“Existem alguns elementos desta eleição que são um cruzamento entre política e entretenimento. Com os ‘reality shows’ e as audiências televisivas a invadirem o espaço político e estamos a enfrentar uma bastardização do processo político com elementos do entretenimento. É desagradável e infeliz que isto aconteça numa sociedade livre”, afirmou à Lusa Hunter Halder, que em 2011 criou em Lisboa o projeto Re-food (movimento criado para travar o desperdício alimentar).
Mesmo com tal cenário, este norte-americano da Virginia a viver há 26 anos em Portugal acredita que é preciso encarar certos “desvios” como “fenómenos transitórios” e que, no fim do ato eleitoral da próxima terça-feira, “é para confiar” no juízo do povo americano.
“Podemos ter desvios, podemos ter coisas até desagradáveis e pouco úteis para o discurso público.

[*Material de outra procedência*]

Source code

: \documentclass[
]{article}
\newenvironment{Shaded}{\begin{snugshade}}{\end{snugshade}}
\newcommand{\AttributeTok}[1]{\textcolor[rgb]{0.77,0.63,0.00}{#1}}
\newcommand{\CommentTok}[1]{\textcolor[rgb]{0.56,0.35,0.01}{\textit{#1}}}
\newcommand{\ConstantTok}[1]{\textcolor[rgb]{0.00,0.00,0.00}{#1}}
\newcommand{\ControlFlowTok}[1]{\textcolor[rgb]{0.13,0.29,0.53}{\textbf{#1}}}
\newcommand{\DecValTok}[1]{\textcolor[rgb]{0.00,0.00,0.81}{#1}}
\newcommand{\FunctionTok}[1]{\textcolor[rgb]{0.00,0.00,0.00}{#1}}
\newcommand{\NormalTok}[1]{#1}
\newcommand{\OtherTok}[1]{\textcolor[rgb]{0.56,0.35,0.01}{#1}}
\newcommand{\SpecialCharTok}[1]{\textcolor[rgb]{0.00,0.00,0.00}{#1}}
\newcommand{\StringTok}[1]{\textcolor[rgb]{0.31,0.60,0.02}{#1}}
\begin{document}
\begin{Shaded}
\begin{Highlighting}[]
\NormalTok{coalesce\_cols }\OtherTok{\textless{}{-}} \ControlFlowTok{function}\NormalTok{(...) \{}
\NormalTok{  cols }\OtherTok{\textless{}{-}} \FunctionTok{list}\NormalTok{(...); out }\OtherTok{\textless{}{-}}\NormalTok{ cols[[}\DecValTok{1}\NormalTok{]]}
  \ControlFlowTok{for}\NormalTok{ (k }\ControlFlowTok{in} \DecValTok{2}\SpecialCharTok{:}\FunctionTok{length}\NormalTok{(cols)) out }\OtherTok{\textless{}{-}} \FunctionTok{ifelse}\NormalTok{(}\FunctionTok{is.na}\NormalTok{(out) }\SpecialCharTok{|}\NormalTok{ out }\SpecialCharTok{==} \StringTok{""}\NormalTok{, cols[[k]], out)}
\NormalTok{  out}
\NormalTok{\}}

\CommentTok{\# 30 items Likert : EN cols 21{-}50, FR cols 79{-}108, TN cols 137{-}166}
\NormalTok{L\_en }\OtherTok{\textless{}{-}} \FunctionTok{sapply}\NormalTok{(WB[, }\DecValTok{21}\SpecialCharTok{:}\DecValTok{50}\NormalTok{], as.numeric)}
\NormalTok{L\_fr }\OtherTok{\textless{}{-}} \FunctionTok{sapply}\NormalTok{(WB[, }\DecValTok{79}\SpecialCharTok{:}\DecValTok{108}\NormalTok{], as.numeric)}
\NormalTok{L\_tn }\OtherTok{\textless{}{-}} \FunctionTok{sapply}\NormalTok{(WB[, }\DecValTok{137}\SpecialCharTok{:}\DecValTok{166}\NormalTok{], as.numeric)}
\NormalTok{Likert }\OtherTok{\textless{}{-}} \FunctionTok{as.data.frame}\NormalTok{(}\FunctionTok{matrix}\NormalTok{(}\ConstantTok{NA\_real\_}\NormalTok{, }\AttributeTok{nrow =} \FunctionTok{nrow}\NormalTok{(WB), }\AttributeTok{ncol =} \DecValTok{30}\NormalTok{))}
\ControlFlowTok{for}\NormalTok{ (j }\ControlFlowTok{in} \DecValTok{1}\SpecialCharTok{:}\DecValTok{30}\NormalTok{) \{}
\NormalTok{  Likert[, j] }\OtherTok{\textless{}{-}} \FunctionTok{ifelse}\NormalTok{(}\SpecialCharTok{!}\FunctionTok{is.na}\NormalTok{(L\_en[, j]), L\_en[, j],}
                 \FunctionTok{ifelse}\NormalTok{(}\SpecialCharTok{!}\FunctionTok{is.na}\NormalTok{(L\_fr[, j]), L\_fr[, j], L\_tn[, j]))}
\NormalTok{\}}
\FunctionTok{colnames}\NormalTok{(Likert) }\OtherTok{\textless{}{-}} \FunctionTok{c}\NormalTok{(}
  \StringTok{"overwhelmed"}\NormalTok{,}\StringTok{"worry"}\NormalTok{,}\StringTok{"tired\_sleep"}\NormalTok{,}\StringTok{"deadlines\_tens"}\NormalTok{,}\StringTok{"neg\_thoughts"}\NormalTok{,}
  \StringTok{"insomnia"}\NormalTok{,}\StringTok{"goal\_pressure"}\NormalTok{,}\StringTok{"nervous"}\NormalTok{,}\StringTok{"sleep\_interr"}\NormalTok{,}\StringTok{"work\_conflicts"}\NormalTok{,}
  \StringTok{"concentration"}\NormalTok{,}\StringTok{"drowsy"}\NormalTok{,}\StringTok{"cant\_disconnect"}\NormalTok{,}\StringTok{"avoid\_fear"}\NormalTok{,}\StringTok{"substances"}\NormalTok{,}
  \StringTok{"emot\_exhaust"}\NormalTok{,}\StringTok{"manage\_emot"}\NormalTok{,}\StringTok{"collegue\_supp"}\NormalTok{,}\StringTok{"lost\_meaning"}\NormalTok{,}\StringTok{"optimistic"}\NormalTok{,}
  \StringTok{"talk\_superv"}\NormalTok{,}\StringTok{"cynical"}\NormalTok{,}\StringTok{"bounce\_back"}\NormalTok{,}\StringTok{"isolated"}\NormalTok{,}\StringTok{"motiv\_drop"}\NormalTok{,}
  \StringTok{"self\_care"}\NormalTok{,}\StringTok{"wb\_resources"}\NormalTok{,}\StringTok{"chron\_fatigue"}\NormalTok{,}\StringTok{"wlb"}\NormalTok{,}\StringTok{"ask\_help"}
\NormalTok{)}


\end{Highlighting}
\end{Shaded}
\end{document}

Existem todos estes elementos numa sociedade livre, mas no fim da história o juízo do povo vai falar”, referiu Hunter Halder, recorrendo a uma comparação: “Depois de uma bebedeira [o povo-americano] fica sóbrio no dia seguinte”.
“Isto é passageiro e é um fenómeno de sociedades livres. Somos livres também para propor coisas estúpidas”, reforçou, sem nunca mencionar nomes de candidatos na corrida à Casa Branca.
Os Estados Unidos elegem a 8 de novembro o 45.º Presidente da história norte-americana, num ato eleitoral disputado pela primeira mulher candidata de um grande partido, Hillary Clinton (democrata), e pelo controverso multimilionário Donald Trump (republicano). Nesse mesmo dia, também vão a votos mais de 450 cargos legislativos do Congresso norte-americano.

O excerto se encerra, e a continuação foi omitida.